Records provided Start Marker

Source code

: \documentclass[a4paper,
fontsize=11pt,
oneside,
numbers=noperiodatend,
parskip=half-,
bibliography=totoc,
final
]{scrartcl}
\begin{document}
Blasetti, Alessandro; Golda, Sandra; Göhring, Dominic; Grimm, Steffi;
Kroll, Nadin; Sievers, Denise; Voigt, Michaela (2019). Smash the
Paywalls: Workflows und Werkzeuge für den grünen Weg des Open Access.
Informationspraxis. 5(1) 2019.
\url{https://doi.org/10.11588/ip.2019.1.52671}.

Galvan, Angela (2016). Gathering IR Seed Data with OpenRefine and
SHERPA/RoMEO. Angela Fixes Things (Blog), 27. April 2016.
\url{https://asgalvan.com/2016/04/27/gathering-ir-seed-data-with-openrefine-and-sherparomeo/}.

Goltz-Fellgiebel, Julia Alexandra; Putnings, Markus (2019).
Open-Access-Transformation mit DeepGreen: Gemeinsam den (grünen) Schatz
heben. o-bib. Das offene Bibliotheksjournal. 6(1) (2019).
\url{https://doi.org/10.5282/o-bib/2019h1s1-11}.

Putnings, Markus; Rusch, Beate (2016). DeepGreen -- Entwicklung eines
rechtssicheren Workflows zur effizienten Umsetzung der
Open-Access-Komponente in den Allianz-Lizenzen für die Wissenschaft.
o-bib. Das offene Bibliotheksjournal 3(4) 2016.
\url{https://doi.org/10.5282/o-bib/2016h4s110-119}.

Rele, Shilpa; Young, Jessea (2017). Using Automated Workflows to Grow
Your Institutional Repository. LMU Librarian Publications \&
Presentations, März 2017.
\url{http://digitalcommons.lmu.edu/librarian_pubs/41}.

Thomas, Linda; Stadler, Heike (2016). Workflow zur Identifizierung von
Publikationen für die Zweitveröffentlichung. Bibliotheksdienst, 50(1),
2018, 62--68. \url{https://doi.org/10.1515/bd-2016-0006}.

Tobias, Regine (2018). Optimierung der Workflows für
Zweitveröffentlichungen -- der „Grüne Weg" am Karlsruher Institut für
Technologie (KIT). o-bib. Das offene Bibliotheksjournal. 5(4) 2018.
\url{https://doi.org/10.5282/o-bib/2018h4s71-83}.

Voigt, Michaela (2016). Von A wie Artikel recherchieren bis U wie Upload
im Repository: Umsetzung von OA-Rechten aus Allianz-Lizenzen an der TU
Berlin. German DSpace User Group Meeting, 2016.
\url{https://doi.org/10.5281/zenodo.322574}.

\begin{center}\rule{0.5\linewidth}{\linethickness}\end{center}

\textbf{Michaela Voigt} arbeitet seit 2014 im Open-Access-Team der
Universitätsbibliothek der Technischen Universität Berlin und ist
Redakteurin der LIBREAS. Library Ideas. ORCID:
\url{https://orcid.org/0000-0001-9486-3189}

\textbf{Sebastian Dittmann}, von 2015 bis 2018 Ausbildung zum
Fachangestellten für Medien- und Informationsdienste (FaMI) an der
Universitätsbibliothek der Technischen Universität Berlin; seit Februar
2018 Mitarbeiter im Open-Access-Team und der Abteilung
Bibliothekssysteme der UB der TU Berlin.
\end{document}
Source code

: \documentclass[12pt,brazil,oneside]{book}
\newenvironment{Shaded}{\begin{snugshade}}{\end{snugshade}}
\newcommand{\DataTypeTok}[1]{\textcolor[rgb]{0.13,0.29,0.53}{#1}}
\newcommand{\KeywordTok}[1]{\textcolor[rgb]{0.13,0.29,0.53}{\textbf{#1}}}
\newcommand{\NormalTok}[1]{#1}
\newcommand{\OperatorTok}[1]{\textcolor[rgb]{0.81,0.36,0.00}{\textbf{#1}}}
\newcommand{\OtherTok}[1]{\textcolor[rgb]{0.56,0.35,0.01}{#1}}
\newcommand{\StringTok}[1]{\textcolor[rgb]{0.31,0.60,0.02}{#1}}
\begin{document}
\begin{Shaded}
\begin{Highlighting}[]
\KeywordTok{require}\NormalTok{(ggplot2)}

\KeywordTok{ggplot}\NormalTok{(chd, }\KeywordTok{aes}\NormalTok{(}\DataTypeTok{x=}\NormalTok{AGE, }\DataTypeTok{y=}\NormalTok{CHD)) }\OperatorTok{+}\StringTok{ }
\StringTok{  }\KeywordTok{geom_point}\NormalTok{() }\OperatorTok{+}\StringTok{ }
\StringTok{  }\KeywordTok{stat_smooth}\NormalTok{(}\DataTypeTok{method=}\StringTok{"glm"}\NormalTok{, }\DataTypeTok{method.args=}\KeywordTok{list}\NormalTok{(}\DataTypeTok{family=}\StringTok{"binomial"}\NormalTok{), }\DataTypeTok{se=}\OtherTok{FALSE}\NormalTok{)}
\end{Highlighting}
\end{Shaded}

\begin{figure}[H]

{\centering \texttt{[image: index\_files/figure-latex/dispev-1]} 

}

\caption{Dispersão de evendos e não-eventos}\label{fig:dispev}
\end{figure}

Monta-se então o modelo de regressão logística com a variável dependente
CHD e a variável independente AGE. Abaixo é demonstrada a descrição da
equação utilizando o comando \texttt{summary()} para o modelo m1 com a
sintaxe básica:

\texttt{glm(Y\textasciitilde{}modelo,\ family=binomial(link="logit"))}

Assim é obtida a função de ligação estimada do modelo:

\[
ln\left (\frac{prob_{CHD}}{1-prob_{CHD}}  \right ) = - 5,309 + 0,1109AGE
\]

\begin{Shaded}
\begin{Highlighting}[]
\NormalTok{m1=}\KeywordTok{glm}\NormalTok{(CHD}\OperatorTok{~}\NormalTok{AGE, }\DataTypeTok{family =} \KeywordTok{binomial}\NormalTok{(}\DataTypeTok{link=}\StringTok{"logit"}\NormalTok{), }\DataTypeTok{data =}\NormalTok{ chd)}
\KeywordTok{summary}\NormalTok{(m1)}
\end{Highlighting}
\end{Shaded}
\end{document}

Records provided End Marker

Once you have read the data above, print all of it again exactly.

Source code

: \documentclass[a4paper,
fontsize=11pt,
oneside,
numbers=noperiodatend,
parskip=half-,
bibliography=totoc,
final
]{scrartcl}
\begin{document}
Blasetti, Alessandro; Golda, Sandra; Göhring, Dominic; Grimm, Steffi;
Kroll, Nadin; Sievers, Denise; Voigt, Michaela (2019). Smash the
Paywalls: Workflows und Werkzeuge für den grünen Weg des Open Access.
Informationspraxis. 5(1) 2019.
\url{https://doi.org/10.11588/ip.2019.1.52671}.

Galvan, Angela (2016). Gathering IR Seed Data with OpenRefine and
SHERPA/RoMEO. Angela Fixes Things (Blog), 27. April 2016.
\url{https://asgalvan.com/2016/04/27/gathering-ir-seed-data-with-openrefine-and-sherparomeo/}.

Goltz-Fellgiebel, Julia Alexandra; Putnings, Markus (2019).
Open-Access-Transformation mit DeepGreen: Gemeinsam den (grünen) Schatz
heben. o-bib. Das offene Bibliotheksjournal. 6(1) (2019).
\url{https://doi.org/10.5282/o-bib/2019h1s1-11}.

Putnings, Markus; Rusch, Beate (2016). DeepGreen -- Entwicklung eines
rechtssicheren Workflows zur effizienten Umsetzung der
Open-Access-Komponente in den Allianz-Lizenzen für die Wissenschaft.
o-bib. Das offene Bibliotheksjournal 3(4) 2016.
\url{https://doi.org/10.5282/o-bib/2016h4s110-119}.

Rele, Shilpa; Young, Jessea (2017). Using Automated Workflows to Grow
Your Institutional Repository. LMU Librarian Publications \&
Presentations, März 2017.
\url{http://digitalcommons.lmu.edu/librarian_pubs/41}.

Thomas, Linda; Stadler, Heike (2016). Workflow zur Identifizierung von
Publikationen für die Zweitveröffentlichung. Bibliotheksdienst, 50(1),
2018, 62--68. \url{https://doi.org/10.1515/bd-2016-0006}.

Tobias, Regine (2018). Optimierung der Workflows für
Zweitveröffentlichungen -- der „Grüne Weg" am Karlsruher Institut für
Technologie (KIT). o-bib. Das offene Bibliotheksjournal. 5(4) 2018.
\url{https://doi.org/10.5282/o-bib/2018h4s71-83}.

Voigt, Michaela (2016). Von A wie Artikel recherchieren bis U wie Upload
im Repository: Umsetzung von OA-Rechten aus Allianz-Lizenzen an der TU
Berlin. German DSpace User Group Meeting, 2016.
\url{https://doi.org/10.5281/zenodo.322574}.

\begin{center}\rule{0.5\linewidth}{\linethickness}\end{center}

\textbf{Michaela Voigt} arbeitet seit 2014 im Open-Access-Team der
Universitätsbibliothek der Technischen Universität Berlin und ist
Redakteurin der LIBREAS. Library Ideas. ORCID:
\url{https://orcid.org/0000-0001-9486-3189}

\textbf{Sebastian Dittmann}, von 2015 bis 2018 Ausbildung zum
Fachangestellten für Medien- und Informationsdienste (FaMI) an der
Universitätsbibliothek der Technischen Universität Berlin; seit Februar
2018 Mitarbeiter im Open-Access-Team und der Abteilung
Bibliothekssysteme der UB der TU Berlin.
\end{document}
Source code

: \documentclass[12pt,brazil,oneside]{book}
\newenvironment{Shaded}{\begin{snugshade}}{\end{snugshade}}
\newcommand{\DataTypeTok}[1]{\textcolor[rgb]{0.13,0.29,0.53}{#1}}
\newcommand{\KeywordTok}[1]{\textcolor[rgb]{0.13,0.29,0.53}{\textbf{#1}}}
\newcommand{\NormalTok}[1]{#1}
\newcommand{\OperatorTok}[1]{\textcolor[rgb]{0.81,0.36,0.00}{\textbf{#1}}}
\newcommand{\OtherTok}[1]{\textcolor[rgb]{0.56,0.35,0.01}{#1}}
\newcommand{\StringTok}[1]{\textcolor[rgb]{0.31,0.60,0.02}{#1}}
\begin{document}
\begin{Shaded}
\begin{Highlighting}[]
\KeywordTok{require}\NormalTok{(ggplot2)}

\KeywordTok{ggplot}\NormalTok{(chd, }\KeywordTok{aes}\NormalTok{(}\DataTypeTok{x=}\NormalTok{AGE, }\DataTypeTok{y=}\NormalTok{CHD)) }\OperatorTok{+}\StringTok{ }
\StringTok{  }\KeywordTok{geom_point}\NormalTok{() }\OperatorTok{+}\StringTok{ }
\StringTok{  }\KeywordTok{stat_smooth}\NormalTok{(}\DataTypeTok{method=}\StringTok{"glm"}\NormalTok{, }\DataTypeTok{method.args=}\KeywordTok{list}\NormalTok{(}\DataTypeTok{family=}\StringTok{"binomial"}\NormalTok{), }\DataTypeTok{se=}\OtherTok{FALSE}\NormalTok{)}
\end{Highlighting}
\end{Shaded}

\begin{figure}[H]

{\centering \texttt{[image: index\_files/figure-latex/dispev-1]} 

}

\caption{Dispersão de evendos e não-eventos}\label{fig:dispev}
\end{figure}

Monta-se então o modelo de regressão logística com a variável dependente
CHD e a variável independente AGE. Abaixo é demonstrada a descrição da
equação utilizando o comando \texttt{summary()} para o modelo m1 com a
sintaxe básica:

\texttt{glm(Y\textasciitilde{}modelo,\ family=binomial(link="logit"))}

Assim é obtida a função de ligação estimada do modelo:

\[
ln\left (\frac{prob_{CHD}}{1-prob_{CHD}}  \right ) = - 5,309 + 0,1109AGE
\]

\begin{Shaded}
\begin{Highlighting}[]
\NormalTok{m1=}\KeywordTok{glm}\NormalTok{(CHD}\OperatorTok{~}\NormalTok{AGE, }\DataTypeTok{family =} \KeywordTok{binomial}\NormalTok{(}\DataTypeTok{link=}\StringTok{"logit"}\NormalTok{), }\DataTypeTok{data =}\NormalTok{ chd)}
\KeywordTok{summary}\NormalTok{(m1)}
\end{Highlighting}
\end{Shaded}
\end{document}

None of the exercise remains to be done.